● Task prompt
Going through the entries below, count each line containing the word "eventi". Report the number only.

:: Provided material

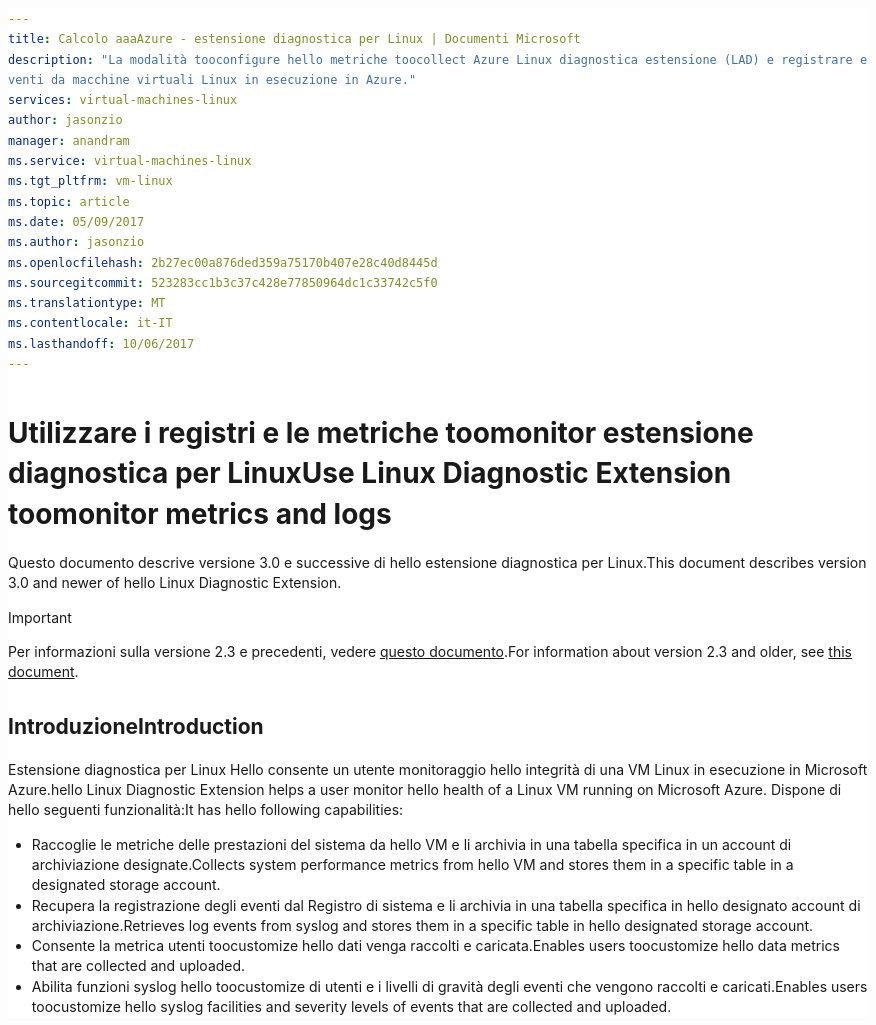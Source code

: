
 ```yaml
---
title: Calcolo aaaAzure - estensione diagnostica per Linux | Documenti Microsoft
description: "La modalità tooconfigure hello metriche toocollect Azure Linux diagnostica estensione (LAD) e registrare eventi da macchine virtuali Linux in esecuzione in Azure."
services: virtual-machines-linux
author: jasonzio
manager: anandram
ms.service: virtual-machines-linux
ms.tgt_pltfrm: vm-linux
ms.topic: article
ms.date: 05/09/2017
ms.author: jasonzio
ms.openlocfilehash: 2b27ec00a876ded359a75170b407e28c40d8445d
ms.sourcegitcommit: 523283cc1b3c37c428e77850964dc1c33742c5f0
ms.translationtype: MT
ms.contentlocale: it-IT
ms.lasthandoff: 10/06/2017
---
```

# <a name="use-linux-diagnostic-extension-toomonitor-metrics-and-logs"></a><span data-ttu-id="a66f3-103">Utilizzare i registri e le metriche toomonitor estensione diagnostica per Linux</span><span class="sxs-lookup"><span data-stu-id="a66f3-103">Use Linux Diagnostic Extension toomonitor metrics and logs</span></span>

<span data-ttu-id="a66f3-104">Questo documento descrive versione 3.0 e successive di hello estensione diagnostica per Linux.</span><span class="sxs-lookup"><span data-stu-id="a66f3-104">This document describes version 3.0 and newer of hello Linux Diagnostic Extension.</span></span>

> [!IMPORTANT]
> <span data-ttu-id="a66f3-105">Per informazioni sulla versione 2.3 e precedenti, vedere [questo documento](./classic/diagnostic-extension-v2.md).</span><span class="sxs-lookup"><span data-stu-id="a66f3-105">For information about version 2.3 and older, see [this document](./classic/diagnostic-extension-v2.md).</span></span>

## <a name="introduction"></a><span data-ttu-id="a66f3-106">Introduzione</span><span class="sxs-lookup"><span data-stu-id="a66f3-106">Introduction</span></span>

<span data-ttu-id="a66f3-107">Estensione diagnostica per Linux Hello consente un utente monitoraggio hello integrità di una VM Linux in esecuzione in Microsoft Azure.</span><span class="sxs-lookup"><span data-stu-id="a66f3-107">hello Linux Diagnostic Extension helps a user monitor hello health of a Linux VM running on Microsoft Azure.</span></span> <span data-ttu-id="a66f3-108">Dispone di hello seguenti funzionalità:</span><span class="sxs-lookup"><span data-stu-id="a66f3-108">It has hello following capabilities:</span></span>

* <span data-ttu-id="a66f3-109">Raccoglie le metriche delle prestazioni del sistema da hello VM e li archivia in una tabella specifica in un account di archiviazione designate.</span><span class="sxs-lookup"><span data-stu-id="a66f3-109">Collects system performance metrics from hello VM and stores them in a specific table in a designated storage account.</span></span>
* <span data-ttu-id="a66f3-110">Recupera la registrazione degli eventi dal Registro di sistema e li archivia in una tabella specifica in hello designato account di archiviazione.</span><span class="sxs-lookup"><span data-stu-id="a66f3-110">Retrieves log events from syslog and stores them in a specific table in hello designated storage account.</span></span>
* <span data-ttu-id="a66f3-111">Consente la metrica utenti toocustomize hello dati venga raccolti e caricata.</span><span class="sxs-lookup"><span data-stu-id="a66f3-111">Enables users toocustomize hello data metrics that are collected and uploaded.</span></span>
* <span data-ttu-id="a66f3-112">Abilita funzioni syslog hello toocustomize di utenti e i livelli di gravità degli eventi che vengono raccolti e caricati.</span><span class="sxs-lookup"><span data-stu-id="a66f3-112">Enables users toocustomize hello syslog facilities and severity levels of events that are collected and uploaded.</span></span>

::::

● Exercise response
3